> _Provided data_
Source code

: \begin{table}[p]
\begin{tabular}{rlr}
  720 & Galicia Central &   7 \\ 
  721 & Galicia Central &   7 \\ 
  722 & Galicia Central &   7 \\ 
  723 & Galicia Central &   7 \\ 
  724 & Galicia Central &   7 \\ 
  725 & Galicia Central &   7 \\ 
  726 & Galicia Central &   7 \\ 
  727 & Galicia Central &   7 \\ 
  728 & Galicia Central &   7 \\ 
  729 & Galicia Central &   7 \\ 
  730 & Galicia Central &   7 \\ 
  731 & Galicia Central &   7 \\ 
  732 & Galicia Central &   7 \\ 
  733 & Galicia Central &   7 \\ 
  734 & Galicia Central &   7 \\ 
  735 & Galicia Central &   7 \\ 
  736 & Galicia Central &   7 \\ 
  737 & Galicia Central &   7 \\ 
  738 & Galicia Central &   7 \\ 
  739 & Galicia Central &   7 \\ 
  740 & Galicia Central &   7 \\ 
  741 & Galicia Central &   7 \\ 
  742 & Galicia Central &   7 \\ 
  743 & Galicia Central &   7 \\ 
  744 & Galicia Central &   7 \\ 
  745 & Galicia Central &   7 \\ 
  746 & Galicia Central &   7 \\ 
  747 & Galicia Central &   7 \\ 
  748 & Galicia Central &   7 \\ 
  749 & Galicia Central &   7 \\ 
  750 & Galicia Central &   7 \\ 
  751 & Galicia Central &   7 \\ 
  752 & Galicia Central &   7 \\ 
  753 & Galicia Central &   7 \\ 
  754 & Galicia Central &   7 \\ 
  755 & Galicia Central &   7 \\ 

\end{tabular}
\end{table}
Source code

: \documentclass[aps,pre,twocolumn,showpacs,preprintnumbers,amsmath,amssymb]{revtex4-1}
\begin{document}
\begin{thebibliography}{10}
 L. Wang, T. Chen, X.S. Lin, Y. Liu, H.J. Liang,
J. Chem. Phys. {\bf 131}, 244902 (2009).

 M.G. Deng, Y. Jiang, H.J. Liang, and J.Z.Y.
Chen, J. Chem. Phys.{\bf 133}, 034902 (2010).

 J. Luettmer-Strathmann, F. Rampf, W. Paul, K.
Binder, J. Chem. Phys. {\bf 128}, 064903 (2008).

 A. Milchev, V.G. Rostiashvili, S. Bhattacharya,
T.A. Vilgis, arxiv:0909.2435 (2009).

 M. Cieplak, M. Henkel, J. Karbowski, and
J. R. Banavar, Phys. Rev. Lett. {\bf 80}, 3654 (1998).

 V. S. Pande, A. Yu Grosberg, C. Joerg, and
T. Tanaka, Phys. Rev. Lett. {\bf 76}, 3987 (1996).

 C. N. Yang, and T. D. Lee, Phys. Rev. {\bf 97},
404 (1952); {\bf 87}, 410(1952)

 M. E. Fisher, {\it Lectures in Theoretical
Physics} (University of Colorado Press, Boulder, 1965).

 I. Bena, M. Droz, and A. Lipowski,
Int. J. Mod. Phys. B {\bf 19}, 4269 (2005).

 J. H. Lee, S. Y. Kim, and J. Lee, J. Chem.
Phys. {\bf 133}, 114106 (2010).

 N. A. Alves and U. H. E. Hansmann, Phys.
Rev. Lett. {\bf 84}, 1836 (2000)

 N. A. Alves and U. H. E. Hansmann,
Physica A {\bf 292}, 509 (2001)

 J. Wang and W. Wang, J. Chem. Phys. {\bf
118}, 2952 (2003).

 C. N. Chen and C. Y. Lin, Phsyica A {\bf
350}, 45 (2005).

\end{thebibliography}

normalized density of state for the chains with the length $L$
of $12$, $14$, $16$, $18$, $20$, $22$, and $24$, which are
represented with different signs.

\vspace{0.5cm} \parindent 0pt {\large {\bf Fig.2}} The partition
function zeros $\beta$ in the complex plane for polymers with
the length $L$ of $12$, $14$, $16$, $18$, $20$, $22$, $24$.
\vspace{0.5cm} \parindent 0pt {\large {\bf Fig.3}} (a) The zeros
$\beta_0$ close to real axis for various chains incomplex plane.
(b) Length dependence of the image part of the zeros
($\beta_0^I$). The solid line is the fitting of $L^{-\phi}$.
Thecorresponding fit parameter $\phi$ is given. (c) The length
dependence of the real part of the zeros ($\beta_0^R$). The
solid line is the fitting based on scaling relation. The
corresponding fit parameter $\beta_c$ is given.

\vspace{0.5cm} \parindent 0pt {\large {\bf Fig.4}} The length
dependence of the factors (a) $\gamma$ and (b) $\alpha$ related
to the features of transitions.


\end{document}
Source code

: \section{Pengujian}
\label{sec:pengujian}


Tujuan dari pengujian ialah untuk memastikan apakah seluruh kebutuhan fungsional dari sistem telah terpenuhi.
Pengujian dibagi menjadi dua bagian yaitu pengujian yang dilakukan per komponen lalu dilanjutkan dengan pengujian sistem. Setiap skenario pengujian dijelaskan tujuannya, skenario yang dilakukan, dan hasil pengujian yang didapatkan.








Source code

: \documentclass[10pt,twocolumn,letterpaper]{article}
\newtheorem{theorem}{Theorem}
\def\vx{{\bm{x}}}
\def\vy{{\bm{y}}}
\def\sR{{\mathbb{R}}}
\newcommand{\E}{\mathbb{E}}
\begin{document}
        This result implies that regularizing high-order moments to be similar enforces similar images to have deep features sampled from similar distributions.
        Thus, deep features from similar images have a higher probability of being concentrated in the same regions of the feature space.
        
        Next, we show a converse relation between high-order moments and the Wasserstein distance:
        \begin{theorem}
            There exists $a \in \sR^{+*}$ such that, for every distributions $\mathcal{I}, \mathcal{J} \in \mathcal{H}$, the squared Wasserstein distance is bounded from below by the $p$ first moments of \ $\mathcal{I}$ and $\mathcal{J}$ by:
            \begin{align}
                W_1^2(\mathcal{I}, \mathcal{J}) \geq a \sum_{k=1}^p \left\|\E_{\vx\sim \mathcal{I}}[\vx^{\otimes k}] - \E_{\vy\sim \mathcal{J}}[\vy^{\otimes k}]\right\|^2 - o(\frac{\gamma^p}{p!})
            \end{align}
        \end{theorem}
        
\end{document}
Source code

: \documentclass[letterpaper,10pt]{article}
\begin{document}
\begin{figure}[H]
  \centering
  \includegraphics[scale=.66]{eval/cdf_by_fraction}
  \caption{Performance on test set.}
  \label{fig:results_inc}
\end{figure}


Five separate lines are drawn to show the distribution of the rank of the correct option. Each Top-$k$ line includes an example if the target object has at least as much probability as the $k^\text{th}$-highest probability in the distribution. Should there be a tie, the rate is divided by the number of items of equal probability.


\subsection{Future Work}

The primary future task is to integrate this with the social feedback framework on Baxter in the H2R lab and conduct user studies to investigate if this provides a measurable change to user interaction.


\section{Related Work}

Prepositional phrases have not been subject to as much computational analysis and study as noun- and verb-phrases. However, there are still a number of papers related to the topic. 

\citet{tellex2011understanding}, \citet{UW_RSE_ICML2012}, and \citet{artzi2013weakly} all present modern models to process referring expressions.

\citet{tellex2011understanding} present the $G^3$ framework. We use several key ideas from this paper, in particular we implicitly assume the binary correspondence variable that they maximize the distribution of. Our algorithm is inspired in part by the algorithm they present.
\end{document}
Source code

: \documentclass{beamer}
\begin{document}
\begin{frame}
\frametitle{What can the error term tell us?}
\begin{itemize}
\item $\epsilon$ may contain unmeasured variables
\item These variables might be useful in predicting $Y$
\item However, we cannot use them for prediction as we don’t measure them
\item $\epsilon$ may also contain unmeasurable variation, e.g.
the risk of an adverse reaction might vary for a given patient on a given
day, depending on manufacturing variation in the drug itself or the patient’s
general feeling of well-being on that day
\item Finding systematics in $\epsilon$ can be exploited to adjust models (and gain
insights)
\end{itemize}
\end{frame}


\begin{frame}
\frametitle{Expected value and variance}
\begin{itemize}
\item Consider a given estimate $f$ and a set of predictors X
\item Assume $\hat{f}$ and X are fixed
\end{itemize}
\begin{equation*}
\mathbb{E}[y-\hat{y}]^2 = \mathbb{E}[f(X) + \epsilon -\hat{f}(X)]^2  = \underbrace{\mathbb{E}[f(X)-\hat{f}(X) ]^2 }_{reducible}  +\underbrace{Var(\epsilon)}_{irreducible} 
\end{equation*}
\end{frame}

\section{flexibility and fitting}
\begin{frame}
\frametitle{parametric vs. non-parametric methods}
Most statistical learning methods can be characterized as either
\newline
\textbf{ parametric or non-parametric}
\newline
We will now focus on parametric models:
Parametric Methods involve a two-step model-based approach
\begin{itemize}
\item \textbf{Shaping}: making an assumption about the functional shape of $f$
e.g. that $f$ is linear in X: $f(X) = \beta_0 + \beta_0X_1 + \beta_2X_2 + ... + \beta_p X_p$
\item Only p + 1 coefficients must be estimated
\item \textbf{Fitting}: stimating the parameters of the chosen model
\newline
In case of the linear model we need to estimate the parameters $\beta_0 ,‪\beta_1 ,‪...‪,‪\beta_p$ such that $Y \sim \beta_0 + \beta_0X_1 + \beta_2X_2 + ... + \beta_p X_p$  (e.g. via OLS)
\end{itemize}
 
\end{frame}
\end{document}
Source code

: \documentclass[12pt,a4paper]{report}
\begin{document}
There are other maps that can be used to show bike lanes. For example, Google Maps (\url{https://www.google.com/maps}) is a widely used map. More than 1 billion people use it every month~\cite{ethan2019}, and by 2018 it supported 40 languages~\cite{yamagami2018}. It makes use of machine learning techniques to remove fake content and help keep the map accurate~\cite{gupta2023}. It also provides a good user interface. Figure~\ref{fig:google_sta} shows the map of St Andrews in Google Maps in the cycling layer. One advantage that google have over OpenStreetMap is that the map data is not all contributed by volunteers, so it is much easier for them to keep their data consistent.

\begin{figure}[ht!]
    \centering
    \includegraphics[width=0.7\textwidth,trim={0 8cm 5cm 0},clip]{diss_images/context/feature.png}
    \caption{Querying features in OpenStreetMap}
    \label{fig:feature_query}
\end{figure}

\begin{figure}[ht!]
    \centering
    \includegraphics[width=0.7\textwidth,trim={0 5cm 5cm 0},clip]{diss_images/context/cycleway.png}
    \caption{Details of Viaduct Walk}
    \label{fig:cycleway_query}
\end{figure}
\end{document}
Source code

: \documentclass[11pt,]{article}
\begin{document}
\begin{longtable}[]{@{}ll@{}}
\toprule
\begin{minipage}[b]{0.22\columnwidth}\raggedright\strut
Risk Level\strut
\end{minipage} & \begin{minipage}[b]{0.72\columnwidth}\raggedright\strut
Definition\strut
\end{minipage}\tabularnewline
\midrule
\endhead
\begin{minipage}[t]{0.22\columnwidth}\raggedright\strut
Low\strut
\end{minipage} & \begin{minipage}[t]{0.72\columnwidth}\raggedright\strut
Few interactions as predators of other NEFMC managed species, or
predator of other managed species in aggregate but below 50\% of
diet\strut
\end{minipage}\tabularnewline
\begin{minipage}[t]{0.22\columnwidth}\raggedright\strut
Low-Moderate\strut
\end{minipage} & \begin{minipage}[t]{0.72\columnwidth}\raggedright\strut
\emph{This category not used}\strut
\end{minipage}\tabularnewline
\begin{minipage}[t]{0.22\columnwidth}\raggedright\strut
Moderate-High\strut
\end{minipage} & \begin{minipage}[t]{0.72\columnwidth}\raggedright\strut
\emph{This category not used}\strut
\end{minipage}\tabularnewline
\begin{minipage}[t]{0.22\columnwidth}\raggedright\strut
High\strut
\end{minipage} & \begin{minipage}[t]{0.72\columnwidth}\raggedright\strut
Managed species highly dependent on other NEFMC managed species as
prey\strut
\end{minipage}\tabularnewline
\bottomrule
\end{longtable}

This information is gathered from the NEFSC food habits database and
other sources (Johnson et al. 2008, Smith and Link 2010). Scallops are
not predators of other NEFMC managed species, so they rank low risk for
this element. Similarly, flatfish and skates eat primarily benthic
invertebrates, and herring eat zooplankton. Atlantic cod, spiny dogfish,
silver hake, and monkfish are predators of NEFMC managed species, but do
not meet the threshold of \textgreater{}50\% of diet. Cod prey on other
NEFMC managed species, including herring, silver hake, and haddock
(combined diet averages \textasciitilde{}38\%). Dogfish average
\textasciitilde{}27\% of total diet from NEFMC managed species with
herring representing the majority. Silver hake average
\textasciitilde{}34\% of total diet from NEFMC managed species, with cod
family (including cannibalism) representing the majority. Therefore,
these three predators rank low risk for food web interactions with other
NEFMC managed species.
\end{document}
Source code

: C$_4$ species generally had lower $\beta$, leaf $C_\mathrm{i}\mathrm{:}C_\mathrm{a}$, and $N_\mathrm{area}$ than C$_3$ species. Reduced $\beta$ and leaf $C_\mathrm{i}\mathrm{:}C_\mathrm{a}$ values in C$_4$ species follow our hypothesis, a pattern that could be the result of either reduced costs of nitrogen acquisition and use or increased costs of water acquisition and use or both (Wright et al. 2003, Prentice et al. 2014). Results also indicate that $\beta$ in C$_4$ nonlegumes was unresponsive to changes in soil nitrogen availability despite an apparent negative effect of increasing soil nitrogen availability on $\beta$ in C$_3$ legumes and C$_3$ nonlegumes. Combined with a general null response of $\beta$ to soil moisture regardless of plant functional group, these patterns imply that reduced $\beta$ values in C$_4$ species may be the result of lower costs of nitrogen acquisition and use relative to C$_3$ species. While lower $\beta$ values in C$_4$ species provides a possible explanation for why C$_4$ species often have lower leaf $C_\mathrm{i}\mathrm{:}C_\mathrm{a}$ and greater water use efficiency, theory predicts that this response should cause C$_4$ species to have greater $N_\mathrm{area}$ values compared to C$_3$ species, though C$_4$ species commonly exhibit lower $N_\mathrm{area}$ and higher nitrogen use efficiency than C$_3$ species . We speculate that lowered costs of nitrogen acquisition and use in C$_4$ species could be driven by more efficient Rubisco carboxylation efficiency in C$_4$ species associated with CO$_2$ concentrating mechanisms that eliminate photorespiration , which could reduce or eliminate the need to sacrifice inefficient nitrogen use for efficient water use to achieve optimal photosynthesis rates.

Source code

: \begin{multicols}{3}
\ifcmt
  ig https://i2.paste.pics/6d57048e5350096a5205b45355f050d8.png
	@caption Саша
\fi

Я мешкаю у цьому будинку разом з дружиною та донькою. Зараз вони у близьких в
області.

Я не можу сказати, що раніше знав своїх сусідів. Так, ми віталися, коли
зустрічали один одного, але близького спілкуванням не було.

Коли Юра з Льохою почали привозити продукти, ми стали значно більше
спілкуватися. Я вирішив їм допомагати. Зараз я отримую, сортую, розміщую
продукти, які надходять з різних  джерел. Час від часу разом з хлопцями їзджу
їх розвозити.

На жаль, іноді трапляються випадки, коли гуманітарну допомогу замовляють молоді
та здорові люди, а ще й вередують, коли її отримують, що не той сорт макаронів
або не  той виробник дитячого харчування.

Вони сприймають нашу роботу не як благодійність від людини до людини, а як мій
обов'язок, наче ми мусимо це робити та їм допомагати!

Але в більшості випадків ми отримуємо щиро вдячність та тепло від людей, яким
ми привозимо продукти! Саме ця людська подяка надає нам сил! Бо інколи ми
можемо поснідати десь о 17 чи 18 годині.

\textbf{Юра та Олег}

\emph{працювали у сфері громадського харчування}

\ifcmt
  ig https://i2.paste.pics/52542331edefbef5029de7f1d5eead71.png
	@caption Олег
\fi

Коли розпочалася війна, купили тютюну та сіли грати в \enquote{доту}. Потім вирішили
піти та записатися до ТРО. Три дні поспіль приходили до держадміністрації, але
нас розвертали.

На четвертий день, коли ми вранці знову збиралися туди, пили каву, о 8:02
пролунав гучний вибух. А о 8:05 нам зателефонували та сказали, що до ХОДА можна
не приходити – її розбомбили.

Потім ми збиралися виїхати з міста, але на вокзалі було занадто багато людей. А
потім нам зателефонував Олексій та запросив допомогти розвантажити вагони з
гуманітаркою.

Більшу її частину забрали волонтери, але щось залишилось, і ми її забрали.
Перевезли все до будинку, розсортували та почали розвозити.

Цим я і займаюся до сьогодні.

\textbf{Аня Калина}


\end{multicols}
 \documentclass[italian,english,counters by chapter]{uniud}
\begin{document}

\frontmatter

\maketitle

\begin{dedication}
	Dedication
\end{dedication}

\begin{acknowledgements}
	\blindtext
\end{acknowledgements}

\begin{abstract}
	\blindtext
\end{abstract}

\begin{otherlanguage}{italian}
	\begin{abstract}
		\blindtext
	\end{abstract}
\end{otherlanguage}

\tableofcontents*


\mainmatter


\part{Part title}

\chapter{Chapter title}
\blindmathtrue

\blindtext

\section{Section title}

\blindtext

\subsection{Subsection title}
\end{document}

> _Assignment_
Extract the first line above and each line after it up to and including the one with "726 & Galicia", please, exactly and with nothing else.

> _Solution to this exercise_
Source code

: \begin{table}[p]
\begin{tabular}{rlr}
  720 & Galicia Central &   7 \\ 
  721 & Galicia Central &   7 \\ 
  722 & Galicia Central &   7 \\ 
  723 & Galicia Central &   7 \\ 
  724 & Galicia Central &   7 \\ 
  725 & Galicia Central &   7 \\ 
  726 & Galicia Central &   7 \\ 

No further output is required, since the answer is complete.